La vache fantômeLA VACHE FANTÔME
Dans la commune de Brennilis, dans les monts d’Arrée, il y a un champ, et quand quelqu’un a, la nuit, le malheur de franchir les clôtures, il entend tout de suite le bruit d’une cloche d’argent.
Les uns disent que c’est l’âme de celui à qui avait appartenu le champ, les autres disent que c’est une vache qui avait été foudroyée dans le champ même, et qui y vient paître toutes les nuits en faisant ce bruit de cloche.

COMORE OU CONOMORE, LE BARBE BLEU BRETON
Au VIème siècle, le Comte de Plusigner, CONOMORE possédait un château au lieu-dit « La Motte »où l’on peut encore aujourd’hui apercevoir les vestiges ainsi que le rocher où il déposait ses armes en revenant de la guerre. Il régnait sur toute la Cornouaille et le Poher vers 550 et a connu le fils de CLOVIS, le roi Franc CHILDEBERT 1er.

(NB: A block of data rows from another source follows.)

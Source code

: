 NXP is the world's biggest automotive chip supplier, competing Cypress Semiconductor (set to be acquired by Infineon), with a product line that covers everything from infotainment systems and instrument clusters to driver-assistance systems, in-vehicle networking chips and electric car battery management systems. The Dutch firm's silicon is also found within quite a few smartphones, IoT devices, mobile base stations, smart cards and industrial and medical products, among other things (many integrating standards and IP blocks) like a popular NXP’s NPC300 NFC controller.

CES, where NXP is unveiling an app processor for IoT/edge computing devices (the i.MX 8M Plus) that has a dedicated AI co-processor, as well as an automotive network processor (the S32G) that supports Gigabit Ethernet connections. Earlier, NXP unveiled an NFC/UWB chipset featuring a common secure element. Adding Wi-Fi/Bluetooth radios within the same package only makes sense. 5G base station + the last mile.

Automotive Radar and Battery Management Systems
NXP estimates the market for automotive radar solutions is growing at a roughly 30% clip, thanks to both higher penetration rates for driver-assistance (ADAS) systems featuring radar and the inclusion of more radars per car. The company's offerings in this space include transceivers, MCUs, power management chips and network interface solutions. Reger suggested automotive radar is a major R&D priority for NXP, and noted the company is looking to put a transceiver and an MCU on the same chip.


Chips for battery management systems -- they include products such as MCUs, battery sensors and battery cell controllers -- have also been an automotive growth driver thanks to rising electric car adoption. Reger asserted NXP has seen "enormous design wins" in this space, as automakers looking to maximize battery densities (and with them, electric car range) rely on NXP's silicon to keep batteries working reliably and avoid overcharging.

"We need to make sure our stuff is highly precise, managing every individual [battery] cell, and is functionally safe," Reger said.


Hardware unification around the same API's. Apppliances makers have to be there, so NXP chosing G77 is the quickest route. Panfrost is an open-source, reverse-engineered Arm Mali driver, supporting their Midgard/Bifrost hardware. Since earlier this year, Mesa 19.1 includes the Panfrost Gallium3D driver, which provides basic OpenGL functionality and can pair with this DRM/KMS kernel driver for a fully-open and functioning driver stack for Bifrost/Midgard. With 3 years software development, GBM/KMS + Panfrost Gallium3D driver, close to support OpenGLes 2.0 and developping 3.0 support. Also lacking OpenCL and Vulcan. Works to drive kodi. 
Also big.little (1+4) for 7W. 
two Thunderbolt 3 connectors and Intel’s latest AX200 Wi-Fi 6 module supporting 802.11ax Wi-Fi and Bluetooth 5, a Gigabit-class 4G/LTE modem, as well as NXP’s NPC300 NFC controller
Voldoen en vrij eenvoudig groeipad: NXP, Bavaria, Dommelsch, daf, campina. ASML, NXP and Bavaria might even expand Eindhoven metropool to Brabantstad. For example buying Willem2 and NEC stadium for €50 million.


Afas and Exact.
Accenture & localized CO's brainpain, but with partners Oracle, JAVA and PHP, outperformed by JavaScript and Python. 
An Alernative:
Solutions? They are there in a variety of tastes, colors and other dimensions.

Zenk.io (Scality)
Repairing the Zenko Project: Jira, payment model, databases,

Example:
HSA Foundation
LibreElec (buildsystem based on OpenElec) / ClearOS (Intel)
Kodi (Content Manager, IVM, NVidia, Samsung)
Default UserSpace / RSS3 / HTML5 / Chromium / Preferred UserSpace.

La capitale de son royaume était Carhaix. Au VI° siècle, l’oppidum gallo-romain de Carhaix, lieu élevé dont les défenses naturelles ont été renforcées au temps des Celtes était encore suffisamment puissant pour qu’un seigneur en fit le point central de ses domaines. Le sanguinaire COMORRE était Tierne de Poher, c’est-à-dire qu’il avait un pouvoir légal et était un agent du pouvoir central représenté, à l’époque, par les francs. Ce surnom de CONOMOR ou COMORRE venait de KONOMOR qui signifie « Le grand chef ». Il régnait en maître sur ses domaines. Sa réputation était effroyable parce qu’il tuait et pillait pour le plaisir.

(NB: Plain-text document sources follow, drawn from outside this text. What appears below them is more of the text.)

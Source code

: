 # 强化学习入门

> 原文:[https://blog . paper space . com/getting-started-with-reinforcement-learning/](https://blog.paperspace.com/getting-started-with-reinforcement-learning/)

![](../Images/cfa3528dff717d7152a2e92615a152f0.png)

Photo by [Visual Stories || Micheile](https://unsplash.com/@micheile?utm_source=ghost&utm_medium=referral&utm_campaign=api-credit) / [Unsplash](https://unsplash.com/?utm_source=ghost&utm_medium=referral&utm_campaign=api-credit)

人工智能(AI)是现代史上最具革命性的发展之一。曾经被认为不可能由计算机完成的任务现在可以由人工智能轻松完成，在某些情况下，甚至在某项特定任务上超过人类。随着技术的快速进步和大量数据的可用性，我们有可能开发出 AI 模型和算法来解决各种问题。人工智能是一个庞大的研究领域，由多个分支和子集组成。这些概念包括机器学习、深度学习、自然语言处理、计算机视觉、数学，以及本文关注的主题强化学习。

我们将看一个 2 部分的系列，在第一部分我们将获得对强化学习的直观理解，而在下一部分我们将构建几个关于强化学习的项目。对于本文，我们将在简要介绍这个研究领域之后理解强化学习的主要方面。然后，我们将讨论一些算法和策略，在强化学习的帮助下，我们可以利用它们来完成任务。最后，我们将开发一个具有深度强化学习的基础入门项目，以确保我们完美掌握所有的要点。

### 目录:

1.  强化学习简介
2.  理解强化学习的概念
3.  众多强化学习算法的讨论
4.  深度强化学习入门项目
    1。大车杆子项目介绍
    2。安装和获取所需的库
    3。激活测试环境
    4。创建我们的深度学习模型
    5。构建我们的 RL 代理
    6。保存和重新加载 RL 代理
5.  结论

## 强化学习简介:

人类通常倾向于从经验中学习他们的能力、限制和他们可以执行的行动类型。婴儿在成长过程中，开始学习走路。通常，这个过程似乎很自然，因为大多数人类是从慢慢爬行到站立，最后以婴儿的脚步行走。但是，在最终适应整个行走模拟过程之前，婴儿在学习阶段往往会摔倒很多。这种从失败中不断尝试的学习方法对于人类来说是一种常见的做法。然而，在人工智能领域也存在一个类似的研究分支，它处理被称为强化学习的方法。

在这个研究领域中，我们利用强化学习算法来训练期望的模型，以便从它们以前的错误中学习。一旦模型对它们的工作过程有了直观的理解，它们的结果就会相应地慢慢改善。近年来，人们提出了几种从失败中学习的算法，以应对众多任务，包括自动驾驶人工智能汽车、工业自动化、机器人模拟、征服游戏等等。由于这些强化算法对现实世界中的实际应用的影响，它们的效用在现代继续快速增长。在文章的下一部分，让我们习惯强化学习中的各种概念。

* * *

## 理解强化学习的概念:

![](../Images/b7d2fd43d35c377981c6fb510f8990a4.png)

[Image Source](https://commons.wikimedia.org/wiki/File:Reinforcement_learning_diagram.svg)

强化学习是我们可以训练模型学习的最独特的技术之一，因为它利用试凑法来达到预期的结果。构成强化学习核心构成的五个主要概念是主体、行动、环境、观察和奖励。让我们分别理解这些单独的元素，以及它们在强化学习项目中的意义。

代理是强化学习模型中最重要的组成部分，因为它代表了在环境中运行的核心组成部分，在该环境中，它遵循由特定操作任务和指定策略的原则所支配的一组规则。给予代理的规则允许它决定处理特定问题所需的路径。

Voici ce que dit la légende :
Le comte de CONOMORRE, épousa, une femme très belle et très douce. Or, peu de temps plus tard, un devin lui prédit qu’il périrait de la main de son fils. Il crût à la prophétie et prit peur. Lorsque son épouse fût enceinte il lui coupa la tête pour ne prendre aucun risque.
Il se remaria cinq fois et tua de la même façon ses épouses dès qu’une naissance était annoncée.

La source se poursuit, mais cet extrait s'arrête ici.